Plain-text document sources

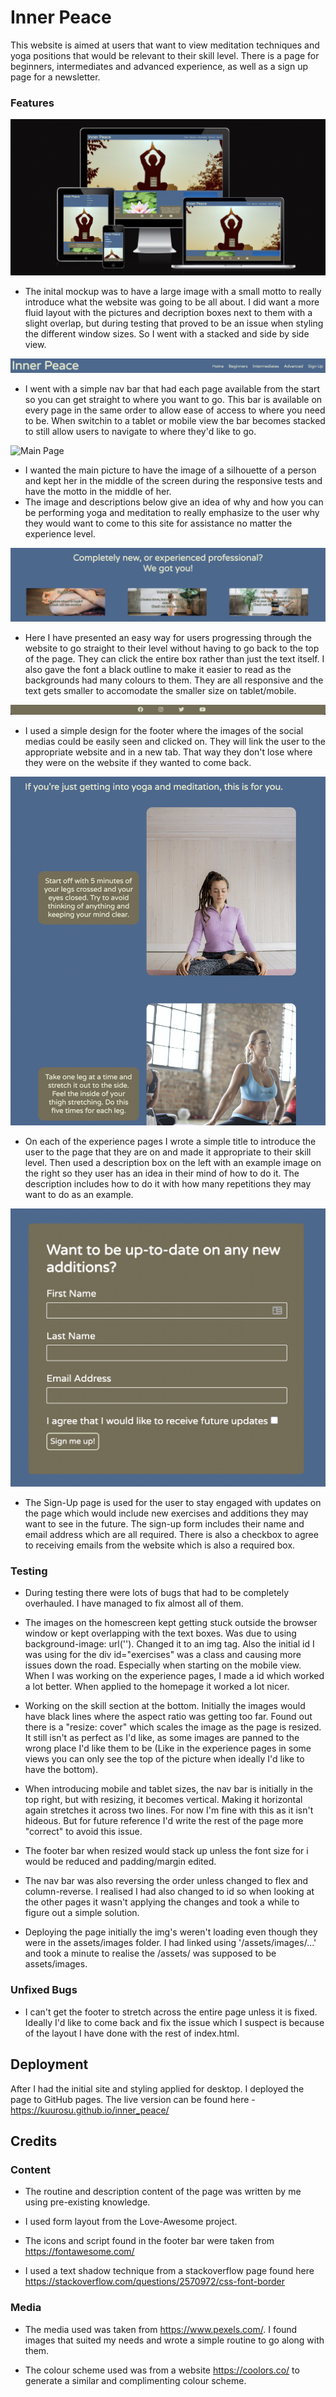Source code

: # Inner Peace

This website is aimed at users that want to view meditation techniques and yoga positions that would be relevant to their skill level. There is a page for beginners, intermediates and advanced experience, as well as a sign up page for a newsletter.

### Features

![Responsive Mockup](media/mockup.png)

- The inital mockup was to have a large image with a small motto to really introduce what the website was going to be all about. I did want a more fluid layout with the pictures and decription boxes next to them with a slight overlap, but during testing that proved to be an issue when styling the different window sizes. So I went with a stacked and side by side view.

![Nav Bar](media/nav-bar.png)

- I went with a simple nav bar that had each page available from the start so you can get straight to where you want to go. This bar is available on every page in the same order to allow ease of access to where you need to be. When switchin to a tablet or mobile view the bar becomes stacked to still allow users to navigate to where they'd like to go. 

![Main Page](media/main-page.png)

- I wanted the main picture to have the image of a silhouette of a person and kept her in the middle of the screen during the responsive tests and have the motto in the middle of her. 
- The image and descriptions below give an idea of why and how you can be performing yoga and meditation to really emphasize to the user why they would want to come to this site for assistance no matter the experience level.

![Experience Level Links](media/experience-level.png)

- Here I have presented an easy way for users progressing through the website to go straight to their level without having to go back to the top of the page. They can click the entire box rather than just the text itself. I also gave the font a black outline to make it easier to read as the backgrounds had many colours to them. They are all responsive and the text gets smaller to accomodate the smaller size on tablet/mobile.

![Footer](media/footer.png)

- I used a simple design for the footer where the images of the social medias could be easily seen and clicked on. They will link the user to the appropriate website and in a new tab. That way they don't lose where they were on the website if they wanted to come back.

![Experience content](media/example-routine.png)

- On each of the experience pages I wrote a simple title to introduce the user to the page that they are on and made it appropriate to their skill level. Then used a description box on the left with an example image on the right so they user has an idea in their mind of how to do it. The description includes how to do it with how many repetitions they may want to do as an example.

![Newsletter Sign Up](media/sign-up.png)

- The Sign-Up page is used for the user to stay engaged with updates on the page which would include new exercises and additions they may want to see in the future. The sign-up form includes their name and email address which are all required. There is also a checkbox to agree to receiving emails from the website which is also a required box. 

### Testing

- During testing there were lots of bugs that had to be completely overhauled. I have managed to fix almost all of them. 

- The images on the homescreen kept getting stuck outside the browser window or kept overlapping with the text boxes. Was due to using background-image: url(''). Changed it to an img tag. Also the initial id I was using for the div id="exercises" was a class and causing more issues down the road. Especially when starting on the mobile view. When I was working on the experience pages, I made a id which worked a lot better. When applied to the homepage it worked a lot nicer. 

- Working on the skill section at the bottom. Initially the images would have black lines where the aspect ratio was getting too far. Found out there is a "resize: cover" which scales the image as the page is resized. It still isn't as perfect as I'd like, as some images are panned to the wrong place I'd like them to be (Like in the experience pages in some views you can only see the top of the picture when ideally I'd like to have the bottom).

- When introducing mobile and tablet sizes, the nav bar is initially in the top right, but with resizing, it becomes vertical. Making it horizontal again stretches it across two lines. For now I'm fine with this as it isn't hideous. But for future reference I'd write the rest of the page more "correct" to avoid this issue.

- The footer bar when resized would stack up unless the font size for i would be reduced and padding/margin edited. 

- The nav bar was also reversing the order unless changed to flex and column-reverse. I realised I had also changed to id so when looking at the other pages it wasn't applying the changes and took a while to figure out a simple solution. 

- Deploying the page initially the img's weren't loading even though they were in the assets/images folder. I had linked using '/assets/images/...' and took a minute to realise the /assets/ was supposed to be assets/images. 

### Unfixed Bugs

- I can't get the footer to stretch across the entire page unless it is fixed. Ideally I'd like to come back and fix the issue which I suspect is because of the layout I have done with the rest of index.html. 

## Deployment

After I had the initial site and styling applied for desktop. I deployed the page to GitHub pages. The live version can be found here - https://kuurosu.github.io/inner_peace/

## Credits

### Content

- The routine and description content of the page was written by me using pre-existing knowledge.

- I used form layout from the Love-Awesome project.

- The icons and script found in the footer bar were taken from https://fontawesome.com/

- I used a text shadow technique from a stackoverflow page found here https://stackoverflow.com/questions/2570972/css-font-border

### Media

- The media used was taken from https://www.pexels.com/. I found images that suited my needs and wrote a simple routine to go along with them. 

- The colour scheme used was from a website https://coolors.co/ to generate a similar and complimenting colour scheme.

### Problem to work on
Keep the pictures out and transcribe the entries exactly.

### Output for this task
Source code

: # Inner Peace

This website is aimed at users that want to view meditation techniques and yoga positions that would be relevant to their skill level. There is a page for beginners, intermediates and advanced experience, as well as a sign up page for a newsletter.

### Features

![Responsive Mockup](media/mockup.png)

- The inital mockup was to have a large image with a small motto to really introduce what the website was going to be all about. I did want a more fluid layout with the pictures and decription boxes next to them with a slight overlap, but during testing that proved to be an issue when styling the different window sizes. So I went with a stacked and side by side view.

![Nav Bar](media/nav-bar.png)

- I went with a simple nav bar that had each page available from the start so you can get straight to where you want to go. This bar is available on every page in the same order to allow ease of access to where you need to be. When switchin to a tablet or mobile view the bar becomes stacked to still allow users to navigate to where they'd like to go. 

![Main Page](media/main-page.png)

- I wanted the main picture to have the image of a silhouette of a person and kept her in the middle of the screen during the responsive tests and have the motto in the middle of her. 
- The image and descriptions below give an idea of why and how you can be performing yoga and meditation to really emphasize to the user why they would want to come to this site for assistance no matter the experience level.

![Experience Level Links](media/experience-level.png)

- Here I have presented an easy way for users progressing through the website to go straight to their level without having to go back to the top of the page. They can click the entire box rather than just the text itself. I also gave the font a black outline to make it easier to read as the backgrounds had many colours to them. They are all responsive and the text gets smaller to accomodate the smaller size on tablet/mobile.

![Footer](media/footer.png)

- I used a simple design for the footer where the images of the social medias could be easily seen and clicked on. They will link the user to the appropriate website and in a new tab. That way they don't lose where they were on the website if they wanted to come back.

![Experience content](media/example-routine.png)

- On each of the experience pages I wrote a simple title to introduce the user to the page that they are on and made it appropriate to their skill level. Then used a description box on the left with an example image on the right so they user has an idea in their mind of how to do it. The description includes how to do it with how many repetitions they may want to do as an example.

![Newsletter Sign Up](media/sign-up.png)

- The Sign-Up page is used for the user to stay engaged with updates on the page which would include new exercises and additions they may want to see in the future. The sign-up form includes their name and email address which are all required. There is also a checkbox to agree to receiving emails from the website which is also a required box. 

### Testing

- During testing there were lots of bugs that had to be completely overhauled. I have managed to fix almost all of them. 

- The images on the homescreen kept getting stuck outside the browser window or kept overlapping with the text boxes. Was due to using background-image: url(''). Changed it to an img tag. Also the initial id I was using for the div id="exercises" was a class and causing more issues down the road. Especially when starting on the mobile view. When I was working on the experience pages, I made a id which worked a lot better. When applied to the homepage it worked a lot nicer. 

- Working on the skill section at the bottom. Initially the images would have black lines where the aspect ratio was getting too far. Found out there is a "resize: cover" which scales the image as the page is resized. It still isn't as perfect as I'd like, as some images are panned to the wrong place I'd like them to be (Like in the experience pages in some views you can only see the top of the picture when ideally I'd like to have the bottom).

- When introducing mobile and tablet sizes, the nav bar is initially in the top right, but with resizing, it becomes vertical. Making it horizontal again stretches it across two lines. For now I'm fine with this as it isn't hideous. But for future reference I'd write the rest of the page more "correct" to avoid this issue.

- The footer bar when resized would stack up unless the font size for i would be reduced and padding/margin edited. 

- The nav bar was also reversing the order unless changed to flex and column-reverse. I realised I had also changed to id so when looking at the other pages it wasn't applying the changes and took a while to figure out a simple solution. 

- Deploying the page initially the img's weren't loading even though they were in the assets/images folder. I had linked using '/assets/images/...' and took a minute to realise the /assets/ was supposed to be assets/images. 

### Unfixed Bugs

- I can't get the footer to stretch across the entire page unless it is fixed. Ideally I'd like to come back and fix the issue which I suspect is because of the layout I have done with the rest of index.html. 

## Deployment

After I had the initial site and styling applied for desktop. I deployed the page to GitHub pages. The live version can be found here - https://kuurosu.github.io/inner_peace/

## Credits

### Content

- The routine and description content of the page was written by me using pre-existing knowledge.

- I used form layout from the Love-Awesome project.

- The icons and script found in the footer bar were taken from https://fontawesome.com/

- I used a text shadow technique from a stackoverflow page found here https://stackoverflow.com/questions/2570972/css-font-border

### Media

- The media used was taken from https://www.pexels.com/. I found images that suited my needs and wrote a simple routine to go along with them. 

- The colour scheme used was from a website https://coolors.co/ to generate a similar and complimenting colour scheme.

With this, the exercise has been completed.